Wasser und Mischzeit

Beim Umsetzen des Konzepts hilft ihm sein Tierarzt Dr. Arnd Grottendieck. Der Veterinär hat die Fütterungsmethode in Dänemark auf Praxisbetrieben studiert und war sehr angetan. „Wir denken, dass das etwas für jeden Betrieb sein kann. Aber die Landwirte müssen dafür sehr diszipliniert sein. Denn nur, wenn Mischreihenfolge und Mischdauer exakt eingehalten werden, funktioniert das System gut“, sagt Grottendieck. Bei Martin Wille klappt es jetzt. Seine Mischreihenfolge: Zuerst kommt Kraftfutter und Getreideschrot in den Wagen. Anschließend stellt er die Mischschnecken auf 26 Umdrehungen in der Minute und vermischt die Komponenten mit Wasser.
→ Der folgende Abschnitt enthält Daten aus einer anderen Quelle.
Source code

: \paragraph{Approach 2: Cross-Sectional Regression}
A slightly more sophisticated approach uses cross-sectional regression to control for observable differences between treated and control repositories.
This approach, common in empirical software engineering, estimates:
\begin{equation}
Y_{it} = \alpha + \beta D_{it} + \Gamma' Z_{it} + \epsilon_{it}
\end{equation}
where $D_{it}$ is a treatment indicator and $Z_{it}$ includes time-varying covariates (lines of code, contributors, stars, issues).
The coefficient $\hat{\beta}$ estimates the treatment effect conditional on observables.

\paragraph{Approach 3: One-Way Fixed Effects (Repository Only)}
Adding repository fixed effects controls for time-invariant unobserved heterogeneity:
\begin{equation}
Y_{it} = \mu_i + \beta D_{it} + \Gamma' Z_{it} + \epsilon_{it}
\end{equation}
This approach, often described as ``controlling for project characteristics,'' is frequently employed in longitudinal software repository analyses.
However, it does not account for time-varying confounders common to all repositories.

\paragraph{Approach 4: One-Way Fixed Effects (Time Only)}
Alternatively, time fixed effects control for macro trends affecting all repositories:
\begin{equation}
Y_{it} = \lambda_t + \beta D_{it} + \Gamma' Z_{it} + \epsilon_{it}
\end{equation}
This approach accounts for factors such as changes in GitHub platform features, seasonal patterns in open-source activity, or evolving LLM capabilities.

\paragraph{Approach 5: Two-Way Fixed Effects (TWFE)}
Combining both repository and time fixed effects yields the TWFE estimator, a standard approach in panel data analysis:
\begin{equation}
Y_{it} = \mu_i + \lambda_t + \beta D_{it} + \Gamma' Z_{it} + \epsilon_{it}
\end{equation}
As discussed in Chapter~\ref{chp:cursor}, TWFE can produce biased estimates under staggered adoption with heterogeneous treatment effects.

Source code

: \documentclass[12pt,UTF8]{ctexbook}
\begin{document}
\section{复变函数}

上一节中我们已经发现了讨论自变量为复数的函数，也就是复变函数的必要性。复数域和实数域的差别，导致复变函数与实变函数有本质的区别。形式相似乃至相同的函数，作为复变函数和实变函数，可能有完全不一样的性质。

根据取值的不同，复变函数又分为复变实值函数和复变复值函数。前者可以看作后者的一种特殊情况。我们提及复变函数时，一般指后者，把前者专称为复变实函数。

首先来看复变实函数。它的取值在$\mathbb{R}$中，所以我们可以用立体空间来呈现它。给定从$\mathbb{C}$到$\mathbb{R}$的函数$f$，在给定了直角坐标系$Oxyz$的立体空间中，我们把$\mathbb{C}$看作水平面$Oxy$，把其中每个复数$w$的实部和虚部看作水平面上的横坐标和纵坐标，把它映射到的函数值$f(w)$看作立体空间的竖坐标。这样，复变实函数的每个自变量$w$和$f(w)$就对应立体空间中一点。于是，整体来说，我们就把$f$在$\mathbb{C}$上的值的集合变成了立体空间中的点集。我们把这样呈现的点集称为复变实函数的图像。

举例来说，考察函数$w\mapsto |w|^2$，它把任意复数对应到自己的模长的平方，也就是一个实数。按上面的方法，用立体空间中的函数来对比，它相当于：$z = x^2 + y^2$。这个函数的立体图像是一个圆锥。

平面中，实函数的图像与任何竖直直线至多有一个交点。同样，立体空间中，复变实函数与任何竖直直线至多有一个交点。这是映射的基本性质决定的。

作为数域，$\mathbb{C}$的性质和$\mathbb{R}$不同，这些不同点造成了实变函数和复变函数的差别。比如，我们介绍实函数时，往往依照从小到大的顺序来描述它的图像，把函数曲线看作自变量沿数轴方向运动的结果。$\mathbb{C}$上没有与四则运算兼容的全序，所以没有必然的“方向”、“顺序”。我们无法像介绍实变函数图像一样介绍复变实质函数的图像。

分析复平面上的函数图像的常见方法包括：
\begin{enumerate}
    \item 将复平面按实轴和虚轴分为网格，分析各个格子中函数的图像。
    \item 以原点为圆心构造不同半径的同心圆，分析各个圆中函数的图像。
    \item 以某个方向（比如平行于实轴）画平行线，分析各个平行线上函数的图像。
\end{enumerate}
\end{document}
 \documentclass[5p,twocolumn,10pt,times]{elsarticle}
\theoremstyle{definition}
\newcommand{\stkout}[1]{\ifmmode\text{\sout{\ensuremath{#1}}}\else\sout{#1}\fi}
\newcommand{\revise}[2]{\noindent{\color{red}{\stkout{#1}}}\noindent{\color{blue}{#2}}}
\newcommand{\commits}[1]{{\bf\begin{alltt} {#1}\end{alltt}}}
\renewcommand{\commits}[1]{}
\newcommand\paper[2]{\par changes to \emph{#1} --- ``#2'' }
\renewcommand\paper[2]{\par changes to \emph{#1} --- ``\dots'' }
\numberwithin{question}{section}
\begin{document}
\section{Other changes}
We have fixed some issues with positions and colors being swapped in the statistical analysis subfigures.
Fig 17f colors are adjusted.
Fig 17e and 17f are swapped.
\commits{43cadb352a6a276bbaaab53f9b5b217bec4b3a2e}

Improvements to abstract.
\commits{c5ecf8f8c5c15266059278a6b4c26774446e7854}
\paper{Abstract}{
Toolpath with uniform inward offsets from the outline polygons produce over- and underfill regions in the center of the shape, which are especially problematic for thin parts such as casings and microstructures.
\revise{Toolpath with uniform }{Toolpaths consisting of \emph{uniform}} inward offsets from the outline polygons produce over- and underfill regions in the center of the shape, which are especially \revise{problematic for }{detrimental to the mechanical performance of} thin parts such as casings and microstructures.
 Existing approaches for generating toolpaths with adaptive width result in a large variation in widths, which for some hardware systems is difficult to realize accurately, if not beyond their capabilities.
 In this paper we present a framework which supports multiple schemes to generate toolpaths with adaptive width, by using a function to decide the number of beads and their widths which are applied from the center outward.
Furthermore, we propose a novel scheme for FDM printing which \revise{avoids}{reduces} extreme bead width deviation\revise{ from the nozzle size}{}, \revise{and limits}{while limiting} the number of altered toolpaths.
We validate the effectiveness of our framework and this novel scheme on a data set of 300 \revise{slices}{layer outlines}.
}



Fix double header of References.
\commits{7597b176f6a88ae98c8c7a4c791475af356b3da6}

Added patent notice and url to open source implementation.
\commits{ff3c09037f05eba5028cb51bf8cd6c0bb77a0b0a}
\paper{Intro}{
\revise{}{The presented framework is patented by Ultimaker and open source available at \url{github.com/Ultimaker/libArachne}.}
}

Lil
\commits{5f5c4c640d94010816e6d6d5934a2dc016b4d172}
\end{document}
Die Umdrehungen der Mischschnecke kontrolliert er mit Hilfe eines digitalen Mischschneckendrehzahlanzeigers am Bedienpult des Mischwagens. Damit die Mischung optimal vermischt wird, werden in Abhängigkeit des Befüllgrades des Mischwagens und der Komponenten unterschiedliche Schneckendrehzahlen empfohlen. Rund 15 Minuten braucht es, bis 1350 Liter Wasser im Mischwagen sind. Idealerweise lässt er den Brei ein bis zwei Stunden vorquellen. Würden Kraftfutterpellets gefüttert, läge die Einweichzeit bei 12 Stunden. Bei der Wasserzugabe gilt die Regel, ein Liter Wasser auf ein kg Konzentrat-Getreide-Gemisch. Das Ziel: die Gesamtration soll auf 36 bis 38 Prozent Trockensubstanz eingestellt sein. Bei Wille liegt sie derzeit höher. Der Grund liegt in der wetterbedingten Futterknappheit. Das veranlasste ihn dazu, Biogasmais einzukaufen, dem es jedoch an aerober Stabilität fehlt. „Zuviel Wasser in der Ration erwärmt die Mischung zu stark. Das versuche ich zu verhindern, indem ich Propionsäure hinzugebe und die Wassermenge reduziere“, sagt Wille. Die Wassermenge liegt daher momentan knapp unterhalb der Hälfte von dem, was eigentlich für eine kompakte TMR empfohlen wird.

Kritische Punkte

Auch wenn die Ergebnisse bei Martin Wille gut aussehen, ist das Konzept der Kompakt-TMR nicht unumstritten. Kritiker halten die Mischration für problematisch, erinnert sie doch mehr an Schweinefutter, denn an eine Ration, die man Wiederkäuern vorsetzen sollte. Die Lehrmeinung geht beispielsweise davon aus, dass zum Beispiel Gras eine Länge von mindestens 8 mm haben muss, damit es im Pansen eine Strukturwirkung hat. Bei Landwirt Wille, hat das Gras im Silo diese Länge und wird anschließend im Mischwagen ordentlich bearbeitet. Für den Tierarzt Grottendiek ist diese Kritik jedoch graue Theorie: „Wir betreuen mittlerweile 20 Betriebe, die Compactfeeding praktizieren. Wir sehen deutlich, dass die Milchleistungen ansteigen und die Inhaltsstoffe dabei stabil bleiben. Dazu kommt, dass auch die Klauenrehe zurückgeht. Und sie ist normalerweise ein deutlicher Anzeiger für Pansenazidose.“ Der Veterinär ist davon überzeugt, dass das intensivere Durchmischen nicht nur das Selektieren des Futters erschwert und damit zu einem stabileren pH-Wert im Pansen beiträgt, sondern durch die stärkere Zerkleinerung auch die Oberfläche der Futterpartikel erhöht werden und damit mehr Angriffspunkte für Pansenbakterien vorhanden sind. „Dadurch wird das Futter effektiver genutzt“, ist Grottendieck überzeugt.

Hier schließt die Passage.